Description of the task:
Every line in the listing below from the one with "Install dependencies" through the one with "for operational processes." is to be reproduced exactly, both ends included; leave out the rest.

▬▬▬▬▬▬

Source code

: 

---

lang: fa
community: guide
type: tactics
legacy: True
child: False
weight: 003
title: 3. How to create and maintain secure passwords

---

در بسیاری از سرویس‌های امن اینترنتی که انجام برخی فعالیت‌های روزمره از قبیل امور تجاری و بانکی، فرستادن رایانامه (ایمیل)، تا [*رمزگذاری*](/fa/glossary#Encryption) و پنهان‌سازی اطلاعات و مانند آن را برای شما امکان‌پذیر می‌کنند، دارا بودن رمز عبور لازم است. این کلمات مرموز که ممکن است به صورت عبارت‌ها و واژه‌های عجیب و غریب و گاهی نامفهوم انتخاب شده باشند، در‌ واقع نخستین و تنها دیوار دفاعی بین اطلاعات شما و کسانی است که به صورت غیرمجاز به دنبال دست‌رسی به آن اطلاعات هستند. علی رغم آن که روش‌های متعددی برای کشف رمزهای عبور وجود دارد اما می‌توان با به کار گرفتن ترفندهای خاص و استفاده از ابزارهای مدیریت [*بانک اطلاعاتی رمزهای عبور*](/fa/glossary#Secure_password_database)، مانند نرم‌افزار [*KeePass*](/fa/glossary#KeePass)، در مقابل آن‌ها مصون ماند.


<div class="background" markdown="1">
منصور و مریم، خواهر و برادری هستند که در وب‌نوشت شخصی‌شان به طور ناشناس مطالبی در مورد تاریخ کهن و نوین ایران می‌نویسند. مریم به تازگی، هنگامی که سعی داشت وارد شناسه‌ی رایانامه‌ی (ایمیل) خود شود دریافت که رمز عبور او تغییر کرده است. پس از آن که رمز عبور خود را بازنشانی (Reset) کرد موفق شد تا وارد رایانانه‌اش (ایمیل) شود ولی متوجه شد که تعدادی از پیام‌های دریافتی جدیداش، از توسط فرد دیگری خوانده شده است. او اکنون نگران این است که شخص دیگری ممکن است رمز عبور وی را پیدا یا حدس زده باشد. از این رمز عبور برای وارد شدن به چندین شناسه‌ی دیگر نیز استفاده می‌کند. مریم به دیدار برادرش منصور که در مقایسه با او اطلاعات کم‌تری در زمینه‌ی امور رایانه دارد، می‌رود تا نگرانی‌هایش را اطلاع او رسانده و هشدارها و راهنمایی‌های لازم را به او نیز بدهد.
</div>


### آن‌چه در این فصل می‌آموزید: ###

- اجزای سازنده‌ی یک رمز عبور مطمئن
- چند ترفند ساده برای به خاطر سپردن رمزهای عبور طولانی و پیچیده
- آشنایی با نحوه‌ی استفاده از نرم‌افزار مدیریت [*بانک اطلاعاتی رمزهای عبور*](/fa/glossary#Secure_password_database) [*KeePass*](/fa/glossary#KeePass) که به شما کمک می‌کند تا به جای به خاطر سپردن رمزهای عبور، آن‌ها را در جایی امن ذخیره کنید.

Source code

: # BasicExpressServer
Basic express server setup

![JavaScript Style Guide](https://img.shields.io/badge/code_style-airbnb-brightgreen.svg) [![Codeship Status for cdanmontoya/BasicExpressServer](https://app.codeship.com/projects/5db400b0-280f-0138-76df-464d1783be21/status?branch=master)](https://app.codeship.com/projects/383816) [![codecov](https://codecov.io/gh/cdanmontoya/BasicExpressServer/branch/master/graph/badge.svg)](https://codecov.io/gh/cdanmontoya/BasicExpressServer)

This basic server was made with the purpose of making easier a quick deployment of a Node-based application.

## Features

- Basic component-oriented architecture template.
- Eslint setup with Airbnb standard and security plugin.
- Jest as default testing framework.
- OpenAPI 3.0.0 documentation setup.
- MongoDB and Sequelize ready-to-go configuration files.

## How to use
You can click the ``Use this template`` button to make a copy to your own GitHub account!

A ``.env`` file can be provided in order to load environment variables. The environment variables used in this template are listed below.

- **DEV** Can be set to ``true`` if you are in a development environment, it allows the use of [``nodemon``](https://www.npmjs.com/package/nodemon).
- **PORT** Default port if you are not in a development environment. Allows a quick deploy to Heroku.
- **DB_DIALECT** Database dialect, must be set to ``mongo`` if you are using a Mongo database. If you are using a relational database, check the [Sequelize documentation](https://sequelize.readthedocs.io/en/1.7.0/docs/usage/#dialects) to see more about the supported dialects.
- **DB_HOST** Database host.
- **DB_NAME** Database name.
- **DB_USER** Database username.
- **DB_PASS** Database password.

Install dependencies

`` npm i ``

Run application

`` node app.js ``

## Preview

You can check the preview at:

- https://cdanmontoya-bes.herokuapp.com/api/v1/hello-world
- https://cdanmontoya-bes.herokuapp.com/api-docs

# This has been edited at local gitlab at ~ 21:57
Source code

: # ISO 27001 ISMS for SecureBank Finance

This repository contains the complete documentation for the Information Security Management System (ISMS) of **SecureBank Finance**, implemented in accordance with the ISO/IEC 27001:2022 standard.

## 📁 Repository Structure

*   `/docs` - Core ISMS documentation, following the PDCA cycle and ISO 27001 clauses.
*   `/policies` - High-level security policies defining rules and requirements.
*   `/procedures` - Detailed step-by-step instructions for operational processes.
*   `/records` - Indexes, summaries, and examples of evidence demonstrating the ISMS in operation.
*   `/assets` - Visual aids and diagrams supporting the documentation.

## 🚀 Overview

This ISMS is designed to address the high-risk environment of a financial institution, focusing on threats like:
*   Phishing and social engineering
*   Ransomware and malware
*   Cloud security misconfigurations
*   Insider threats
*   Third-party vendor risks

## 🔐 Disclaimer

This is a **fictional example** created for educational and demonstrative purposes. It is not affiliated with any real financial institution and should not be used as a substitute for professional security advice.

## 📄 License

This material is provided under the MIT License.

▬▬▬▬▬▬

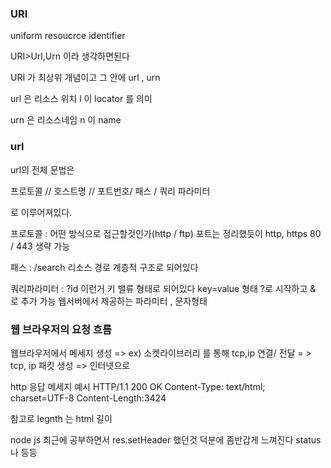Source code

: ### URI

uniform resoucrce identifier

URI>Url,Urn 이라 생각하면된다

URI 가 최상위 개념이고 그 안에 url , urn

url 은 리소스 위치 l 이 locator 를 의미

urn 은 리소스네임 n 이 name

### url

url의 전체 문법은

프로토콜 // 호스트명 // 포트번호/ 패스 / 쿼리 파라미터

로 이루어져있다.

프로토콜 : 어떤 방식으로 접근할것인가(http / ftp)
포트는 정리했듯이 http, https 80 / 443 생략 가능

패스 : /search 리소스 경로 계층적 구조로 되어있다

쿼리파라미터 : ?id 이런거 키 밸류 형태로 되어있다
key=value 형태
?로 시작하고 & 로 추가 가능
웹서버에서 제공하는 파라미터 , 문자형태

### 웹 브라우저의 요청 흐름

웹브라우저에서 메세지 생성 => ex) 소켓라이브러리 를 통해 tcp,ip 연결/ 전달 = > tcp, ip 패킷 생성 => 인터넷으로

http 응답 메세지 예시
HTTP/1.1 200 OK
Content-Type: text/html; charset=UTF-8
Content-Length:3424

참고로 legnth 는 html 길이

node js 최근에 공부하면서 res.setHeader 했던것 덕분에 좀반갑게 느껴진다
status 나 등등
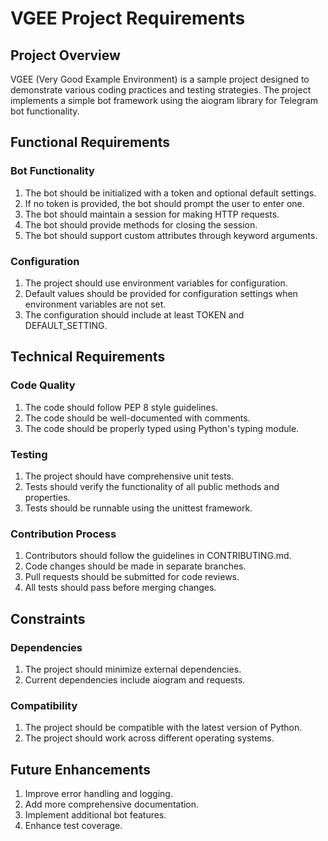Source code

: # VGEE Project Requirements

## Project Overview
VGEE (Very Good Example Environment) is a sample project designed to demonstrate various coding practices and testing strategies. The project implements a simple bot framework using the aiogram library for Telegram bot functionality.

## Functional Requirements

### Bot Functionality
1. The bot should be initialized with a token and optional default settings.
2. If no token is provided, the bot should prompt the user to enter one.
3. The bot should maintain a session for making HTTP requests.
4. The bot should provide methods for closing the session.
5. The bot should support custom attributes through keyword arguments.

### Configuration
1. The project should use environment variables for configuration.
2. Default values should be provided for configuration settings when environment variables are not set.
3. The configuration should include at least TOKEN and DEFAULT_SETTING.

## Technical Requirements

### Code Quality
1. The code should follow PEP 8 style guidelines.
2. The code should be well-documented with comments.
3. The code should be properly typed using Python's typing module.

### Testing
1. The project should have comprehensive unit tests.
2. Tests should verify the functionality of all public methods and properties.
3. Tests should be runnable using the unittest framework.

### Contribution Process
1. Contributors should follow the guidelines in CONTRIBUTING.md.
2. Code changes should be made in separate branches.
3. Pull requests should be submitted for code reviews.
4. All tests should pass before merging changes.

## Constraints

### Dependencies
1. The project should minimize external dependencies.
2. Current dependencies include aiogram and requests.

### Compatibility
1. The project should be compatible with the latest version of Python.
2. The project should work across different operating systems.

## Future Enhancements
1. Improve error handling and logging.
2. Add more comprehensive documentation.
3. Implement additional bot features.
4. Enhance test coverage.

▬▬▬▬▬▬

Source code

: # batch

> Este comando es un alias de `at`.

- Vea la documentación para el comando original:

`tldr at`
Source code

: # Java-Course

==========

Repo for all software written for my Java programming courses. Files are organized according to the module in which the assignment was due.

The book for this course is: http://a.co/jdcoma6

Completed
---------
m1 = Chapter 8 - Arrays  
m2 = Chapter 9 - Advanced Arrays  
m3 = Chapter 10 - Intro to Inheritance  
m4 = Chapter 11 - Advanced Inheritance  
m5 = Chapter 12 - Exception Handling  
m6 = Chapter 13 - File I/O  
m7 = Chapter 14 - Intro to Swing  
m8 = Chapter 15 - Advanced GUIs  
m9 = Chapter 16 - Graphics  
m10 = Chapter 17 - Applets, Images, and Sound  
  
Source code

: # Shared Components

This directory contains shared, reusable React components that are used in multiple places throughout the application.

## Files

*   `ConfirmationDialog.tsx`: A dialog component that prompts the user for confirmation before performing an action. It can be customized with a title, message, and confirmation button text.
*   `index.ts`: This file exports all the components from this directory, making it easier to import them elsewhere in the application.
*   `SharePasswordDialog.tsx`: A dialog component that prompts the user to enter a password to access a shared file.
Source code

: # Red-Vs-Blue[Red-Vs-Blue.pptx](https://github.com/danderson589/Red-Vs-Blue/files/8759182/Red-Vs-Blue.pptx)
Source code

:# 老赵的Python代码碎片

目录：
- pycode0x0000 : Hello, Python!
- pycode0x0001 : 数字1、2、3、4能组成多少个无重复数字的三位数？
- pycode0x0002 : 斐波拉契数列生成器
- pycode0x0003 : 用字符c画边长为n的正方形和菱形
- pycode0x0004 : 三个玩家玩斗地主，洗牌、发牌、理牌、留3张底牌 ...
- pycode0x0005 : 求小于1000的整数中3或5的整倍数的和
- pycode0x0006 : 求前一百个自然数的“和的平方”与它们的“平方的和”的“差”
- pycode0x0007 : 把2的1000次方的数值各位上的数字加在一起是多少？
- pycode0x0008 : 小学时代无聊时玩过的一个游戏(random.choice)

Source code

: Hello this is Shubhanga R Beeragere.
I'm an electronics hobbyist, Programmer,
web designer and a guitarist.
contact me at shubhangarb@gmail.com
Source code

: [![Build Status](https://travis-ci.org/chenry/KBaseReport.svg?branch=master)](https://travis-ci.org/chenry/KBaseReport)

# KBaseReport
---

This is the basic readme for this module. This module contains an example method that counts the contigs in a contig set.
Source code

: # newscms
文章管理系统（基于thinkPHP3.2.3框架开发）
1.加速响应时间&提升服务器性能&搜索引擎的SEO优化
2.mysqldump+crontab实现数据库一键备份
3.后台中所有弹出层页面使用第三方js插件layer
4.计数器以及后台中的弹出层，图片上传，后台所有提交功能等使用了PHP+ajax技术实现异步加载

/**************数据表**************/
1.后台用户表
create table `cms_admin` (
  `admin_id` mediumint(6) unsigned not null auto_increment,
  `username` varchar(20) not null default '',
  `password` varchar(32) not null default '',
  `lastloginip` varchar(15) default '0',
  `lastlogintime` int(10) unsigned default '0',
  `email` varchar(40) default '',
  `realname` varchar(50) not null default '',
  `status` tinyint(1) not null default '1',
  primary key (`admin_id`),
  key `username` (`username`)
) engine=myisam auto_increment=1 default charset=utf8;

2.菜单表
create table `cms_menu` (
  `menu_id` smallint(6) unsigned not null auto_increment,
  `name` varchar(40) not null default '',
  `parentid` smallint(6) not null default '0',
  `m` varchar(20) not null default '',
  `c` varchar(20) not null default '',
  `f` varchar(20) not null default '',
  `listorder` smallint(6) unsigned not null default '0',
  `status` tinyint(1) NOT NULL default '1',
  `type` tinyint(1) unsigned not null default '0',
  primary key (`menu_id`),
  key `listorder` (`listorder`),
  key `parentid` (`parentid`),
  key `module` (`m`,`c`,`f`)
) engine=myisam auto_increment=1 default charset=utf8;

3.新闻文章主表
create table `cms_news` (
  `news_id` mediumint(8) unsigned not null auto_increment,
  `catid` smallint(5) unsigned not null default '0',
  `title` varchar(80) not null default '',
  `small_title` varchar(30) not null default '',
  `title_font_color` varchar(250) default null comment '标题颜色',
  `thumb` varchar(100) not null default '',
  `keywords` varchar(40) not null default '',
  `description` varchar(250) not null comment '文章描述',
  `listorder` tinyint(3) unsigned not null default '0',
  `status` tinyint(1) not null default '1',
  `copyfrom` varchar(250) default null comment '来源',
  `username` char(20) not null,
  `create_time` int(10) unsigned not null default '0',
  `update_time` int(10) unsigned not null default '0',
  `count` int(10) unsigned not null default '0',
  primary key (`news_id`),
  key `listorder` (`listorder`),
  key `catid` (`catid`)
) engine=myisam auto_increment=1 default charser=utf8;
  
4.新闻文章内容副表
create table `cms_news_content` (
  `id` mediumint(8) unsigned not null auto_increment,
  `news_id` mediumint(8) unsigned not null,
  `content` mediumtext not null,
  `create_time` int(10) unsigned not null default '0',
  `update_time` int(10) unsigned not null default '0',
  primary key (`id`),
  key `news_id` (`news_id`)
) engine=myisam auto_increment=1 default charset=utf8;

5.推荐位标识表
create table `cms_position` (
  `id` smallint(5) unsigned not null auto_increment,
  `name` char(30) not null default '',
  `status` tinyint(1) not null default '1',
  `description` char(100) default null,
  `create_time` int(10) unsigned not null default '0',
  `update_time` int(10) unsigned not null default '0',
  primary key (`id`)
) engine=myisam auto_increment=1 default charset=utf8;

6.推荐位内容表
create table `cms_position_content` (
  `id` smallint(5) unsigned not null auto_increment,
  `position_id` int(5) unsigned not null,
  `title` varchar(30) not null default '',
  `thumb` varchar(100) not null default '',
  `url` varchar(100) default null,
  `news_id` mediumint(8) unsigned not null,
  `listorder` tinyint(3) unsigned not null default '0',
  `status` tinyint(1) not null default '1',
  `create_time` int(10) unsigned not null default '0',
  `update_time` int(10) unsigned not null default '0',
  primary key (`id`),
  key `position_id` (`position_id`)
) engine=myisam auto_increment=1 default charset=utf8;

▬▬▬▬▬▬

Your solution:
Install dependencies

`` npm i ``

Run application

`` node app.js ``

## Preview

You can check the preview at:

- https://cdanmontoya-bes.herokuapp.com/api/v1/hello-world
- https://cdanmontoya-bes.herokuapp.com/api-docs

# This has been edited at local gitlab at ~ 21:57
Source code

: # ISO 27001 ISMS for SecureBank Finance

This repository contains the complete documentation for the Information Security Management System (ISMS) of **SecureBank Finance**, implemented in accordance with the ISO/IEC 27001:2022 standard.

## 📁 Repository Structure

*   `/docs` - Core ISMS documentation, following the PDCA cycle and ISO 27001 clauses.
*   `/policies` - High-level security policies defining rules and requirements.
*   `/procedures` - Detailed step-by-step instructions for operational processes.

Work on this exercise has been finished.